Konstanty Tyszkiewicz was born on February 5, 1806. His early childhood was spent here in Lahojsk among these majestic and mysterious hills. There was mystery in numerous legends that ignited the imagination through the stories about national history which his father and mother knew well. Perhaps, even at that time he dreamed of solving the mysteries left by ancestors. Konstanty got a good education when he studied in popular educational institutions of that time: the Zabelsk Dominican College (now the Verkhnyadzvinsk district) and the Jesuit College in Polatsk. There were excellent libraries, classrooms with rare school supplies and talented teachers. And in 1823 he joined the law faculty of Vilnius University. Then it was a hard time for the University. A judicial inquiry into the case of privy organizations of Philomaths and Filarets was held. Dozens of students were arrested and they waited for deciding their fate behind thick walls of Vilna monasteries converted into prison cells. Among them was also Adam Mickiewicz with his close friends.
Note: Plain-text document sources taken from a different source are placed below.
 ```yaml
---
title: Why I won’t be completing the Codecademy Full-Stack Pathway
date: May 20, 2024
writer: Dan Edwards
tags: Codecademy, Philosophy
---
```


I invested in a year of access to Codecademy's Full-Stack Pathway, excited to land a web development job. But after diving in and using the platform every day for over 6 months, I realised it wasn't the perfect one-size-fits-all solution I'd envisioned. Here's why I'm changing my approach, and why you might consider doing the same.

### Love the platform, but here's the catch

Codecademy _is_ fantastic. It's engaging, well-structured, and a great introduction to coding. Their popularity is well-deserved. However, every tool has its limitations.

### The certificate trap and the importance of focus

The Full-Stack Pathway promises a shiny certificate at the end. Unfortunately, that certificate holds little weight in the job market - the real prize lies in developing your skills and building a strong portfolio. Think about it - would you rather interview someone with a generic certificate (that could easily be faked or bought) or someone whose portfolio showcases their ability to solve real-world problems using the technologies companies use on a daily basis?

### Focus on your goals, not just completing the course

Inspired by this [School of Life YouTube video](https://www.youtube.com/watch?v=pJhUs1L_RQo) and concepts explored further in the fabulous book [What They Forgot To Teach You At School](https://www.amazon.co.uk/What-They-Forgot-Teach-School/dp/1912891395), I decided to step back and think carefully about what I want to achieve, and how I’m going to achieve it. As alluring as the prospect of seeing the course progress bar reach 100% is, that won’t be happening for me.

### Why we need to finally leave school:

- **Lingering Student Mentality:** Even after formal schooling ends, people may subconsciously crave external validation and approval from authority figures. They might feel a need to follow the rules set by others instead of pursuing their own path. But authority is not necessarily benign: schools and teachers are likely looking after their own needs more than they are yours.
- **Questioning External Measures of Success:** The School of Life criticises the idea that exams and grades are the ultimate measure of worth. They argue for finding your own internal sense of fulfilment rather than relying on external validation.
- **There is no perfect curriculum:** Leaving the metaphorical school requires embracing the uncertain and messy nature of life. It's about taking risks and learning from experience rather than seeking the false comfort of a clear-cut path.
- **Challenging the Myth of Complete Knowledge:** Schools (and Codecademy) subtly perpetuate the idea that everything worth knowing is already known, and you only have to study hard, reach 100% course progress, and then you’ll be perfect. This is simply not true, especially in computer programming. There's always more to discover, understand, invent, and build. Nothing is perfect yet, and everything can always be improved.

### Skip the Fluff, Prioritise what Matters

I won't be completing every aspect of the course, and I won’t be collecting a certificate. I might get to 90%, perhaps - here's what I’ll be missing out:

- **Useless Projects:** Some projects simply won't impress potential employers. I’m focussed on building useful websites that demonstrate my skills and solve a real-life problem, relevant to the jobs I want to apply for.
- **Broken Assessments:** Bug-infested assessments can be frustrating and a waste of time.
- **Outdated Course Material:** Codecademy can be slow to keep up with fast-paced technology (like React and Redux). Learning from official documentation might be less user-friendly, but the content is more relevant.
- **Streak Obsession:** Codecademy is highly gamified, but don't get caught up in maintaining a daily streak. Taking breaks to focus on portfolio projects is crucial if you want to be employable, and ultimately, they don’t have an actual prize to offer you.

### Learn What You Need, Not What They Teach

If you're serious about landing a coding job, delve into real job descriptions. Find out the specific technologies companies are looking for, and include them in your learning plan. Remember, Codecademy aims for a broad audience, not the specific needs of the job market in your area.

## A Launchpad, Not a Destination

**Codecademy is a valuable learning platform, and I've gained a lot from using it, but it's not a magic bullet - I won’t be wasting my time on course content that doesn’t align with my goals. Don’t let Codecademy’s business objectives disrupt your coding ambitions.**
After graduating from the University, Konstanty Tyszkiewicz served in the Ministry of Finance in Warsaw for eight years and then he retired. He was thirty years old, when he returned to the patrimonial estate – to Lahojsk. There he carried out economic reforms by applying the theoretical knowledge and thinking of what he saw in the countries of Europe, where he was on official business from time to time. A few years later the first positive results appeared, so the Tyszkiewicz brothers wrote in 1847:
In Barysaw region a township Lahoisk is known by its manufacturing. A linen cotton textile factory has already reached a certain perfection: both coarse-textured and fine-textured fabrics are produced here. Besides foreigners invited from Germany, 80 men and 5 women work at the factory. Locally produced flax yarn is purchased and cotton yarn is brought from Manchester. The second noteworthy production is the foundry that provides people with iron objects necessary for household use. Scrap metal is melted in cast iron. Samples show its high quality.
But not economic activity became the main occupation of Konstanty Tyszkiewicz. Most of the time, forces and means were given to other addiction and more exactly to the purpose of the whole life – to studying of the history of a native land. A former financial officer started trying to unravel the secrets of the historic monuments which he had seen since childhood: mounds, sites of ancient settlements, ruins of Lahojsk district. Research territory gradually expanded and covered many areas of central Belarus. He spent his summer exploring the archeological monuments, studying the nature and the peasant way of life.
Every summer, Konstanty used to undertake scientific journeys through the native land. These were truly scientific investigations, but not amateur ones. He used the techniques that eventually became mandatory, without which in modern archeology no one researcher could do any investigation: diary-keeping, topographical planning. The birth of Belarusian archeology as a science is connected with the name of Konstanty Tyszkiewicz. Materials of researches of hundreds of monuments developed into the monumental works: O kurhanach na Litwie i Rusi Zachodniej (1868), Wiadomości historyczne o zamkach, horodyszczach i okopiskach starożytnych na Litwie i Rusi Litewskiej (1859). And the materials that were presented by him at the archaeological exhibition in Moscow aroused considerable interest of scientists. The Moscow Archaeological Society elected him an Honorary Member. Scientists from other countries were interested in the works of the Belarusian researcher as evidenced by membership in the Ethnographic Association of Eastern America, the Paris Geographical Society.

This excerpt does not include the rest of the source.